#### [AIM OF THE EXERCISE]
Wherever a line in the records below contains "theme", copy that line.

#### [EXCERPTED RECORDS]

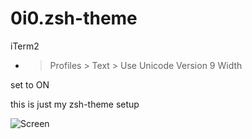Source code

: # 0i0.zsh-theme
iTerm2

- > Profiles > Text > Use Unicode Version 9 Width 

set to ON

this is just my zsh-theme setup

![Screen](https://i.imgur.com/q0YGTNF.png)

#### [ANSWER SECTION]
: # 0i0.zsh-theme
this is just my zsh-theme setup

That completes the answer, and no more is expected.